Naïza Fadjanie Saint Germain : du sang neuf dans le théâtre de ces «Nouvelles Dramaturgies d’Haïti»

Cette anthologie de 12 textes dramatiques est une publication soutenue par AROCH et OIF, coordonnée par Guy Régis Jr et publiée par Edisyon Chimen. Chimen, de l’Association Quatre chemins en collaboration avec la compagnie Nous théâtre, créée dans l’objectif d’offrir un espace de diffusion et de publication aux dramaturges haïtiens. Cette publication regroupant douze textes dramaturgiques (de 6 autrices/6 auteurs) dont deux sont en créole, sera disponible dans toutes les bibliothèques en Haïti ainsi que dans plusieurs pays francophones. « Le purgatoire » de la dramaturge Naïza Fadianie Saint Germain est le deuxième texte du deuxième tome.

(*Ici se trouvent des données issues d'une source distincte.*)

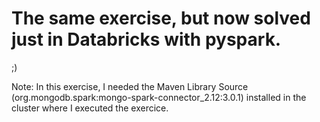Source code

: # The same exercise, but now solved just in Databricks with pyspark. 
;)

Note:
In this exercise, I needed the Maven Library Source 
(org.mongodb.spark:mongo-spark-connector_2.12:3.0.1) 
installed in the cluster where I executed the exercice.
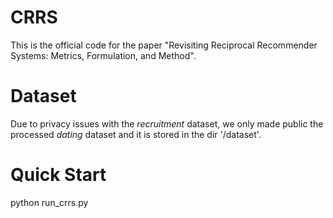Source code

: # CRRS
This is the official code for the paper "Revisiting Reciprocal Recommender Systems: Metrics, Formulation, and Method". 

# Dataset
Due to privacy issues with the *recruitment* dataset, we only made public the processed *dating* dataset and it is stored in the dir '/dataset'.

# Quick Start
python run_crrs.py
 
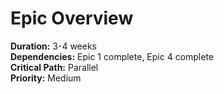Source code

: # Epic Overview
**Duration:** 3-4 weeks  
**Dependencies:** Epic 1 complete, Epic 4 complete  
**Critical Path:** Parallel  
**Priority:** Medium
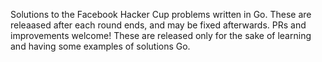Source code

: Solutions to the Facebook Hacker Cup problems written in Go. These are releaased after each round ends, and may be fixed afterwards. PRs and improvements welcome! These are released only for the sake of learning and having some examples of solutions Go.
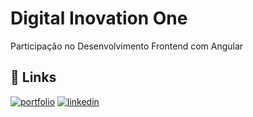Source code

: 
# Digital Inovation One 

Participação no Desenvolvimento Frontend com Angular


## 🔗 Links
[![portfolio](https://img.shields.io/badge/my_portfolio-000?style=for-the-badge&logo=ko-fi&logoColor=white)](https://smart-fit-git-master-elizeu-lima.vercel.app/)
[![linkedin](https://img.shields.io/badge/linkedin-0A66C2?style=for-the-badge&logo=linkedin&logoColor=white)](https://www.linkedin.com/in/elizeu-programador-frontend/)


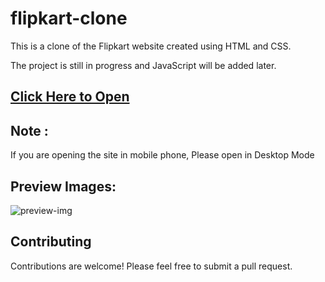 # flipkart-clone
This is a clone of the Flipkart website created using HTML and CSS. 

The project is still in progress and JavaScript will be added later.

## [Click Here to Open](https://amankumarsinhagithub.github.io/Flipkart-Clone/)

## Note : 
If you are opening the site in mobile phone, Please open in Desktop Mode

## Preview Images:

![preview-img](https://github.com/AmanKumarSinhaGitHub/Flipkart-Clone/assets/65329366/7f7137a9-df36-45eb-a39b-8ff6efd64d7c)


## Contributing

Contributions are welcome! Please feel free to submit a pull request.
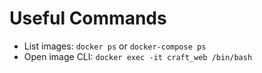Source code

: # Useful Commands

* List images: `docker ps` or `docker-compose ps`
* Open image CLI: `docker exec -it craft_web /bin/bash`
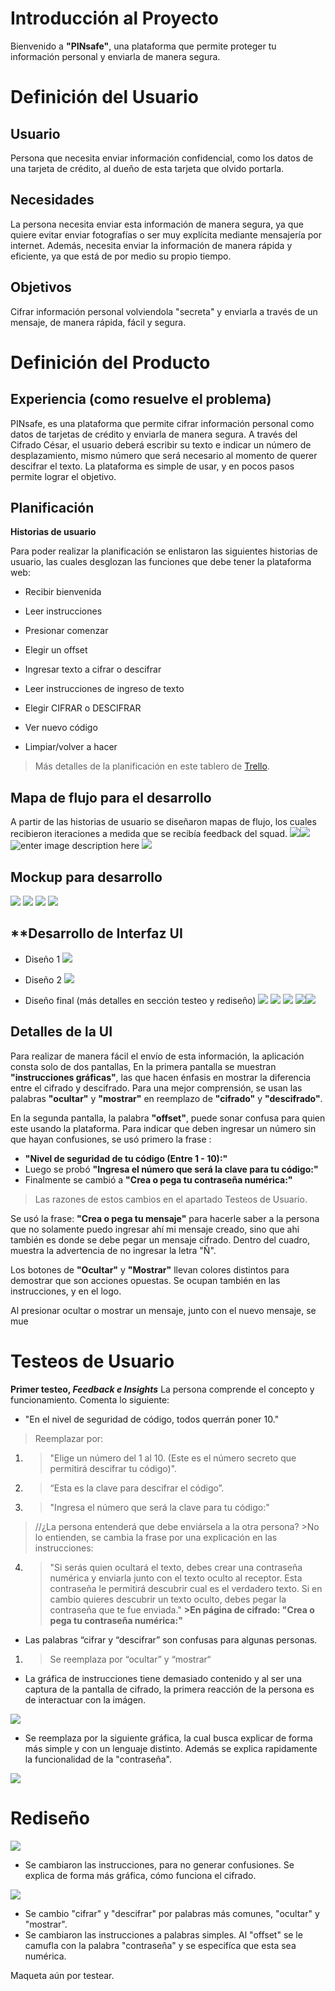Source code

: # **Introducción al Proyecto**
Bienvenido a **"PINsafe"**,  una plataforma que permite proteger tu información personal y enviarla de manera segura.


# **Definición del Usuario**
## **Usuario**


Persona que necesita enviar información confidencial, como los datos de una tarjeta de crédito, al dueño de esta tarjeta que olvido portarla.


## **Necesidades**

La persona necesita enviar esta información de manera segura, ya que quiere evitar enviar fotografías o ser muy explícita mediante mensajería por internet. Además, necesita enviar la información de manera rápida y eficiente, ya que está de por medio su propio tiempo.

## **Objetivos**

Cifrar información personal volviendola "secreta" y enviarla a través de un mensaje, de manera rápida, fácil y segura.
# **Definición del Producto**


## **Experiencia (como resuelve el problema)**

PINsafe, es una plataforma que permite cifrar información personal como datos de tarjetas de crédito y enviarla de manera segura. A través del Cifrado César, el usuario deberá escribir su texto e indicar un número de desplazamiento, mismo número que será necesario al momento de querer descifrar el texto. La plataforma es simple de usar, y en pocos pasos  permite lograr el objetivo.

## **Planificación**
**Historias de usuario**

Para poder realizar la planificación se enlistaron las siguientes historias de usuario, las cuales desglozan las funciones que debe tener la plataforma web:
- Recibir bienvenida

- Leer instrucciones

- Presionar comenzar

- Elegir un offset

- Ingresar texto a cifrar o descifrar

- Leer instrucciones de ingreso de texto

- Elegir CIFRAR o DESCIFRAR

- Ver nuevo código

- Limpiar/volver a hacer

	
	
> Más detalles de la planificación en este tablero de [Trello](https://trello.com/b/q14j2H8p/cifrado-césar).


## Mapa de flujo para el desarrollo
A partir de las historias de usuario se diseñaron mapas de flujo, los cuales recibieron iteraciones a medida que se recibía feedback del squad.
![
](https://picasaweb.google.com/112666687935106469770/6632082481525797937#6632082485448178178 "mapadeflujo1")![
](https://lh3.googleusercontent.com/bpmA51HtisjieVEbUyLEfto2iUTrNAuRHj9wrZO9yZac44DVfTD-hCmca-A40h6BoGlIht4mNXpR "mapadeflujo1")
![enter image description here](https://lh3.googleusercontent.com/cNeJhxqnJySwTb7p8cagwBF7YxOiZSdSZJGzR8m2cS-2eazMfyWGvbYxdf2nVyj7mGpNvVImq8i0 "mapa de flujo2")
![
](https://lh3.googleusercontent.com/N-Y0y0f3TM5jqi3p28LPsBZtHJpC1DopQKH7naClczBzirIgEJNvhpUo8_0CZokbpkPJlv3pyYFE "mapadeflujo3")

## Mockup para desarrollo 
![
](https://lh3.googleusercontent.com/DFmIRfbsguZ6gFutI_bcSDLJrzQLPTm2WxH9_C7N2O0YUfKLW_3rs8p2frUOt8PiGTuATjUEOgpv "mockup1")
![
](https://lh3.googleusercontent.com/VBwNyqaI3gaxwu26ie9JpnJB-GtHiqlpfb8fDBnLJDSkRLR3XLMOLIUmjZjup_a0rujKIqLiujW0 "mockup2")
![
](https://lh3.googleusercontent.com/TMUPQDYnvLzI4fUXE0ERgJfLNCBYSoHRnshkOWJ1pGU7rqDLaFgP2WngAoAu4OkT0GN9EUKHxxf3 "mockup3")
![
](https://lh3.googleusercontent.com/qBjd6IK602FzRvdVsksU62-Gc8fnoXlcLg4nRzIG5yNdkYl-qpA00aOypiRfPGcZsyyp7KvwtX9T "mockup4")

## **Desarrollo de Interfaz UI 

- Diseño 1
![
](https://lh3.googleusercontent.com/Rbq2S5NuQO0HxiIldx3S4BQgMknBl-DL1pafpv82PjuDwgSjT9F6IFXtJmHzYP5dEU3c-YcZEVo4 "webA")

- Diseño 2
![
](https://lh3.googleusercontent.com/b9puFYcDa_gAsHnRd4_XPAKzDaR90Dy07hykdO8p1OxxzNZ9XwHhIvOpP0NKahq7y0mgL25YnBNo "webB")

- Diseño final (más detalles en sección testeo y rediseño)
![
](https://lh3.googleusercontent.com/qjTIXogh-YsDeutCPCNjrucjtsE8PcbVBGBPocdAJ5Lp5p-WXxv9YyiwsA4pQkrqUV3qAnMGCuzK "web1")
![
](https://lh3.googleusercontent.com/B8N_CL1bv9etztZEJSL0B5Cak6aqmz3-q2t9rvAeijV1sC70pzVOVyQiQrWwoyxsQ8uCfQWZ3Ux7 "web2")
![
](https://picasaweb.google.com/112666687935106469770/6632088674809671697#6632088677799867602 "web3")
![
](https://picasaweb.google.com/112666687935106469770/6632090072246968497#6632090072290707986 "web3")![
](https://lh3.googleusercontent.com/ep7Gm0oRkPSgr1eh3eYn80K3Z5OmI9PrkcdEAcuWU4UyhqKxYzClzR-7CAXAGaAUIB3ynKe5LLqk "web3")
## Detalles de la UI
Para realizar de manera fácil el envío de esta información, la aplicación consta solo de dos pantallas, 
En la primera pantalla se muestran **"instrucciones gráficas"**, las que hacen énfasis en mostrar la diferencia entre el cifrado y descifrado. Para una mejor comprensión, se usan las palabras **"ocultar"** y **"mostrar"**  en reemplazo de **"cifrado"** y **"descifrado"**.

En la segunda pantalla, la palabra **"offset"**, puede sonar confusa para quien este usando la plataforma. Para indicar que deben ingresar un número sin que hayan confusiones, se usó primero la frase :
- **"Nivel de seguridad de tu código (Entre 1 - 10):"**
- Luego se probó **"Ingresa el número que será la clave para tu código:"**
- Finalmente se cambió a **"Crea o pega tu contraseña numérica:"**
>Las razones de estos cambios en el apartado Testeos de Usuario.

Se usó la frase: **"Crea o pega tu mensaje"** para hacerle saber a la persona que no solamente puedo ingresar ahí mi mensaje creado, sino que ahi también es donde se debe pegar un mensaje cifrado. Dentro del cuadro, muestra la advertencia de no ingresar la letra "Ñ".

Los botones de **"Ocultar"** y **"Mostrar"** llevan colores distintos para demostrar que son acciones opuestas. Se ocupan también en las instrucciones, y en el logo.

Al presionar ocultar o mostrar un mensaje, junto con el nuevo mensaje, se mue



# Testeos de Usuario

**Primer testeo, ***Feedback e Insights*****
La persona comprende el concepto y funcionamiento. Comenta lo siguiente:

- "En el nivel de seguridad de código, todos querrán poner 10."

>Reemplazar por: 
1. >"Elige un número del 1 al 10. (Este es el número secreto que permitirá descifrar tu código)".

2. >“Esta es la clave para descifrar el código”. 
 
3. >"Ingresa el número que será la clave para tu código:"

>//¿La persona entenderá que debe enviársela a la otra persona?
		>No lo entienden, se cambia la frase por una explicación en las instrucciones:
4. >"Si serás quien ocultará el texto, debes crear una contraseña numérica y enviarla junto con el texto oculto al receptor. Esta contraseña le permitirá descubrir cual es el verdadero texto.
		Si en cambio quieres descubrir un texto oculto, debes pegar la contraseña que te fue enviada."
		**>En página de cifrado: "Crea o pega tu contraseña numérica:"**

- Las palabras “cifrar y “descifrar” son confusas para algunas personas.

1. >Se reemplaza por “ocultar” y “mostrar“

- La gráfica de instrucciones tiene demasiado contenido y al ser una captura de la pantalla de cifrado, la primera reacción de la persona es de interactuar con la imágen.

![
](https://lh3.googleusercontent.com/XALy8XjskeSpkzrjsZxJZgHM4IzYsgI0gp3iVUK0PPKxvz9aH3dC-vWrn8_eMcJV5q1Rn72CVwIi "cifrarNueva")
- Se reemplaza por la siguiente gráfica, la cual busca explicar de forma más simple y con un lenguaje distinto. Además se explica rapidamente la funcionalidad de la "contraseña".

![
](https://lh3.googleusercontent.com/xjFjGh_B0RaDSPVhzu2IvFCGRDQtE3dtlPkPpyx87L-YcLROiGq_BqX_OCrVqKGGZGYoRg6dPYEF "cifrarNueva")

# Rediseño

![
](https://lh3.googleusercontent.com/y0hrofmeJAPhEopQaMDvZr4L17LMAEDehdCOjErrAOpoJ4NURMVEaHof0MRVsEK00meL0Q03IsoZ "web1")
- Se cambiaron las instrucciones, para no generar confusiones. Se explica de forma más gráfica, cómo funciona el cifrado.

![
](https://lh3.googleusercontent.com/P8OgZ-a1kOWGp6Wxa0StzgE9jGTvZm4QxxyJ86OUWClxhFtT7uyGIJgbDmTvzSOx2pq0b419enTC "web2")
- Se cambio "cifrar" y "descifrar" por palabras más comunes, "ocultar" y "mostrar".
- Se cambiaron las instrucciones a palabras simples. Al "offset" se le camufla con la palabra "contraseña" y se especifíca que esta sea numérica.

Maqueta aún por testear.
<!--stackedit_data:
eyJoaXN0b3J5IjpbLTg3NjM5ODI0MCwtMTIxMjcyMjE5NCwtMT
cwOTg3MTkyMCwxNTEzNTA5MjQzLDM4NDg1ODU2MSwxMjMzNzg4
OTQzLC0xMjMyODc3ODM3LC03NTY2OTg5MDYsLTE3NDUwNjg3MD
IsNTEwOTQ3OTQzLDYwNDg5MjE3MiwxNDg0Mzk5NTI5LC0yNjg2
NTk2NzksOTM0MzQ5NDc2LC0xMDkxMTE5MzQzLC0xNDI5MjYwOS
wxODYyMzgwMDMxLC03MjE2NjI1MDJdfQ==
-->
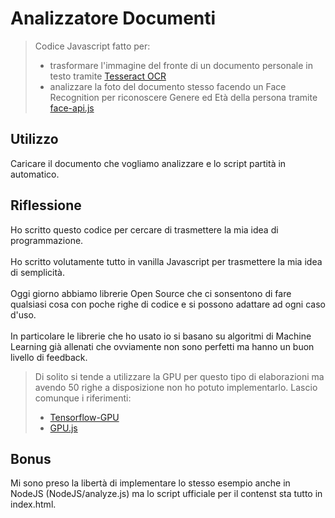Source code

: # Analizzatore Documenti 

> Codice Javascript fatto per:
> - trasformare l'immagine del fronte di un documento personale in testo tramite [Tesseract OCR](https://tesseract.projectnaptha.com/)
> - analizzare la foto del documento stesso facendo un Face Recognition per riconoscere Genere ed Età della persona tramite [face-api.js](https://justadudewhohacks.github.io/face-api.js/docs/index.html)

## Utilizzo
Caricare il documento che vogliamo analizzare e lo script partità in automatico.

## Riflessione
Ho scritto questo codice per cercare di trasmettere la mia idea di programmazione.<br><br>
Ho scritto volutamente tutto in vanilla Javascript per trasmettere la mia idea di semplicità.<br><br>
Oggi giorno abbiamo librerie Open Source che ci sonsentono di fare qualsiasi cosa con poche righe di codice e si possono adattare ad ogni caso d'uso.<br><br>
In particolare le librerie che ho usato io si basano su algoritmi di Machine Learning già allenati che ovviamente non sono perfetti ma hanno un buon livello di feedback.
> Di solito si tende a utilizzare la GPU per questo tipo di elaborazioni ma avendo 50 righe a disposizione non ho potuto implementarlo. 
> Lascio comunque i riferimenti: 
> - [Tensorflow-GPU](https://www.npmjs.com/package/@tensorflow/tfjs-node-gpu)
> - [GPU.js](https://gpu.rocks/#/)

## Bonus
Mi sono preso la libertà di implementare lo stesso esempio anche in NodeJS (NodeJS/analyze.js) ma lo script ufficiale per il contenst sta tutto in index.html.
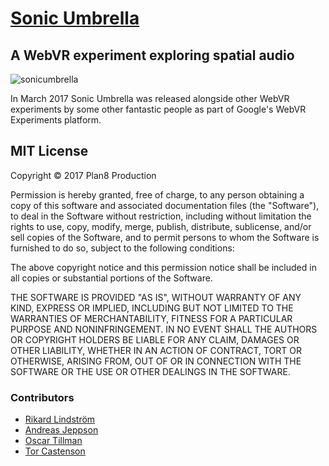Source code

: # [Sonic Umbrella](https://sonicumbrella.com)

## A WebVR experiment exploring spatial audio

![sonicumbrella](https://github.com/plan8/sonicumbrella/raw/master/app/assets/img/sonicumbrella.png)


In March 2017 Sonic Umbrella was released alongside other WebVR experiments by some other fantastic people as part of Google's WebVR Experiments platform.
## MIT License

Copyright © 2017 Plan8 Production

Permission is hereby granted, free of charge, to any person obtaining a copy of this software and associated documentation files (the "Software"), to deal in the Software without restriction, including without limitation the rights to use, copy, modify, merge, publish, distribute, sublicense, and/or sell copies of the Software, and to permit persons to whom the Software is furnished to do so, subject to the following conditions:

The above copyright notice and this permission notice shall be included in all copies or substantial portions of the Software.

THE SOFTWARE IS PROVIDED "AS IS", WITHOUT WARRANTY OF ANY KIND, EXPRESS OR IMPLIED, INCLUDING BUT NOT LIMITED TO THE WARRANTIES OF MERCHANTABILITY, FITNESS FOR A PARTICULAR PURPOSE AND NONINFRINGEMENT. IN NO EVENT SHALL THE AUTHORS OR COPYRIGHT HOLDERS BE LIABLE FOR ANY CLAIM, DAMAGES OR OTHER LIABILITY, WHETHER IN AN ACTION OF CONTRACT, TORT OR OTHERWISE, ARISING FROM, OUT OF OR IN CONNECTION WITH THE SOFTWARE OR THE USE OR OTHER DEALINGS IN THE SOFTWARE.

### Contributors
- [Rikard Lindström](https://github.com/rikard-plan8)
- [Andreas Jeppson](https://github.com/andreas-plan8)
- [Oscar Tillman](https://github.com/OscarTillman)
- [Tor Castenson](https://github.com/torstah)
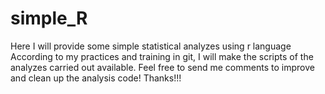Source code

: # simple_R
Here I will provide some simple statistical analyzes using r language
According to my practices and training in git, I will make the scripts of the analyzes carried out available.
Feel free to send me comments to improve and clean up the analysis code! Thanks!!!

Découvrons ensemble le résumé (la trame) et la présentation (l’à-propos) de ce texte.

À propos
Naïza Fadjanie Saint Germain n’a pas froid aux yeux : le ton est donné dès
la liste des personnages. La présumée virginale Juliette Capulet de William
Shakespeare côtoie des femmes scandaleuses : l’Américaine Linda Lovelace
(1949-2002), star du porno mondialement renommée pour sa prestation dans
Gorge profonde de Gérard Damiano (1972) et Lili Elbe (1884-1931), peintre
danoise, première transsexuelle opérée connue. Auteur de Man into Woman,
elle mourut à la suite d’une transplantation d’utérus. Quant à Tamar, figure
biblique de la femme bafouée et répudiée, elle se vengea de son beau–père
Juda, en obtenant par la ruse qu’elle partage sa couche et mette au monde deux
jumeaux … De cet inceste inversé descendront les rois David et Salomon…
Il n’est cependant pas question de prendre ces personnages au pied de la
lettre et d’explorer leur biographie. Ces femmes ne sont que des figures
mythiques, prétextes à tisser une comédie irrévérencieuse. Et si elles font
assaut d’érudition, elles ne mâchent pas leurs mots pour autant et prennent
plaisir à se lancer à la figure des vacheries, dans une surenchère perpétuelle de
provocations. Les références littéraires, cinématographiques qu’elles déploient
ne sont pas à prendre au pied de la lettre, car elles ne jouent que comme toile
de fond et alimentent les joutes verbales de ces figures de fiction, dont elles
constituent la chair.


Bien que, de temps à autre, un gardien invisible tente de calmer le jeu, ce
purgatoire n’a rien du lieu d’expiation évoqué par la Bible ! Dans cette salle de classe hors du temps, les pécheresses ne se repentent que de leur passée
qu’elles se reprochent mutuellement … Au nom de la liberté sexuelle et de la
libération des femmes.


« Lili : Tu seras toujours et encore un puits sans fin de sottises et de chairs
avariées. Linda, une femme maltraitée.


Linda Lovelace : Tu seras toujours et encore un puits sans fin de simulacres
et de mascarades Einar, un projet raté. Tu ne seras jamais une femme comme
moi, celle qui enfante, celle qui allaite.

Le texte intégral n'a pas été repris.